Once a prickly centerpiece of the bilateral relationship, Beijing’s record on human rights and political freedoms now must compete with a wealth of other pressing issues at the half-day summit, from nuclear crises in Iran and North Korea to energy, trade and the proper value of the Chinese currency.
“Certainly, we are using this issue to highlight China’s record, which is bad and getting worse,” said T. Kumar, director of Asia policy for the Washington office of Amnesty International.
“But the administration’s real focus in recent weeks has been much more on Iran and North Korea than on human rights.”
Bates Gill, a China scholar at the Center for Security and International Studies (CSIS), predicted Mr. Bush and Mr. Hu would focus primarily on economic and security questions, despite the massive challenges facing China domestically.

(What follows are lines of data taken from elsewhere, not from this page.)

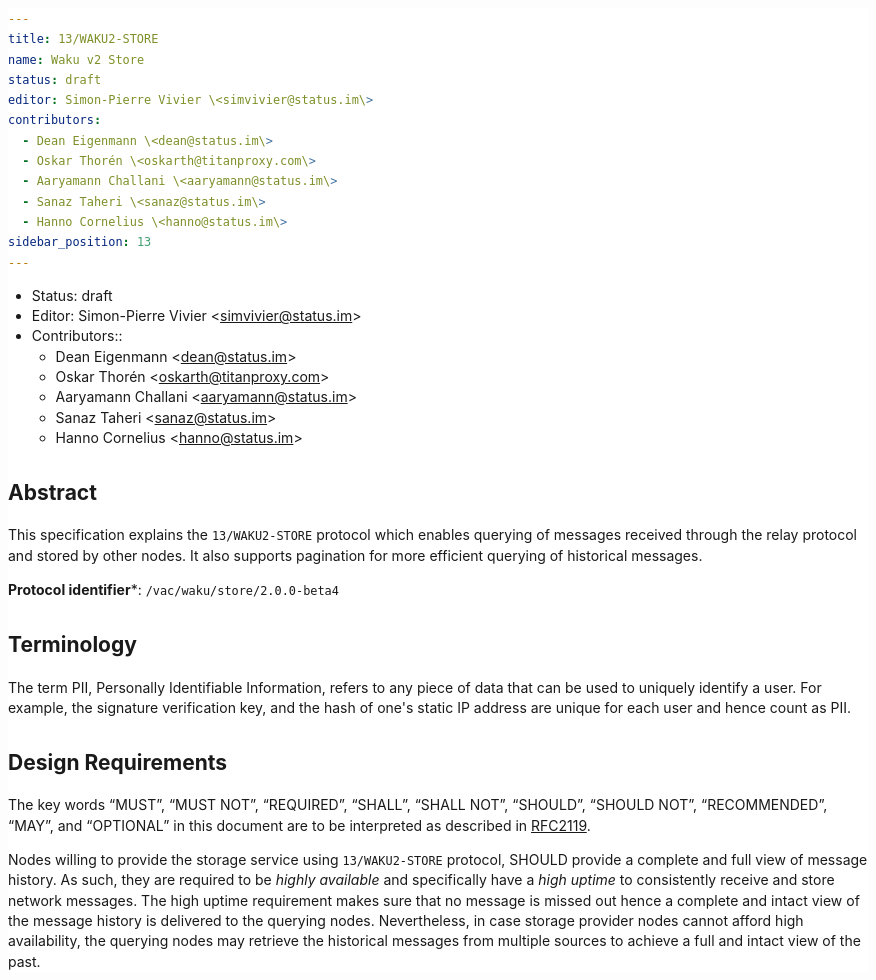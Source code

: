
 ```yaml
---
title: 13/WAKU2-STORE
name: Waku v2 Store
status: draft
editor: Simon-Pierre Vivier \<simvivier@status.im\>
contributors:
  - Dean Eigenmann \<dean@status.im\>
  - Oskar Thorén \<oskarth@titanproxy.com\>
  - Aaryamann Challani \<aaryamann@status.im\>
  - Sanaz Taheri \<sanaz@status.im\>
  - Hanno Cornelius \<hanno@status.im\>
sidebar_position: 13
---
```

- Status: draft
- Editor: Simon-Pierre Vivier \<simvivier@status.im\>
- Contributors::
  - Dean Eigenmann \<dean@status.im\>
  - Oskar Thorén \<oskarth@titanproxy.com\>
  - Aaryamann Challani \<aaryamann@status.im\>
  - Sanaz Taheri \<sanaz@status.im\>
  - Hanno Cornelius \<hanno@status.im\>

## Abstract
This specification explains the `13/WAKU2-STORE` protocol which enables querying of messages received through the relay protocol and 
stored by other nodes. 
It also supports pagination for more efficient querying of historical messages. 

**Protocol identifier***: `/vac/waku/store/2.0.0-beta4`

## Terminology
The term PII, Personally Identifiable Information, 
refers to any piece of data that can be used to uniquely identify a user. 
For example, the signature verification key, and 
the hash of one's static IP address are unique for each user and hence count as PII.

## Design Requirements
The key words “MUST”, “MUST NOT”, “REQUIRED”, “SHALL”, “SHALL NOT”, “SHOULD”, “SHOULD NOT”, 
“RECOMMENDED”, “MAY”, and “OPTIONAL” in this document are to be interpreted as described in [RFC2119](https://www.ietf.org/rfc/rfc2119.txt).

Nodes willing to provide the storage service using `13/WAKU2-STORE` protocol,
SHOULD provide a complete and full view of message history.
As such, they are required to be *highly available* and 
specifically have a *high uptime* to consistently receive and store network messages. 
The high uptime requirement makes sure that no message is missed out hence a complete and 
intact view of the message history is delivered to the querying nodes.
Nevertheless, in case storage provider nodes cannot afford high availability, 
the querying nodes may retrieve the historical messages from multiple sources to achieve a full and intact view of the past.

“Questions of China’s domestic political transformation and the need for greater freedoms, democratization, strike me as receiving a distant third place, at least in terms of real, substantive developments,” Mr. Gill said.
China’s booming economy and expanding military have apparently given Mr. Hu and China’s communist leadership new confidence to stand up to U.S. criticisms on human rights.
Beijing has not even bothered to release a high-profile dissident in the weeks before the Bush-Hu summit, a token gesture that typically preceded previous high-level visits.
Some have denounced the ploy, but CSIS’s Derek Mitchell noted, “Right now, [China’s leaders] are withstanding that kind of pressure and not even checking the boxes in these areas.”
The State Department’s annual survey of global human rights was particularly critical of China this year, accusing Beijing of increasing “harassment, detention and imprisonment, by government and security authorities, of those perceived as threatening.”
Administration officials insist Mr. Bush and his top aides will not pull their punches on China’s human rights record at the summit. Mr. Bush is said to be particularly focused on the plight of churches facing heavy government control.
A senior administration official, briefing reporters on background, said Mr. Bush will privately raise the cases of individual dissidents in China, but will press Mr. Hu for broader systemic reform.
“It’s easy to look at a particularly hard case and be very concerned about an individual, but our concern is to help hundreds of millions of Chinese experience true freedom,” the official said.
David Tawei Lee, Taiwan’s top diplomat in Washington, said neither Mr. Bush nor Mr. Hu wanted to see China’s human rights record dominate their summit, where the short discussion period will be even shorter because of the need for translation.
“I think for the United States, the top issues will be economic ones, followed by Iran and North Korea, and only then human rights. For Beijing, the No. 1 issue they’d like to talk about is Taiwan,” Mr. Lee told reporters and editors in an interview at The Washington Times.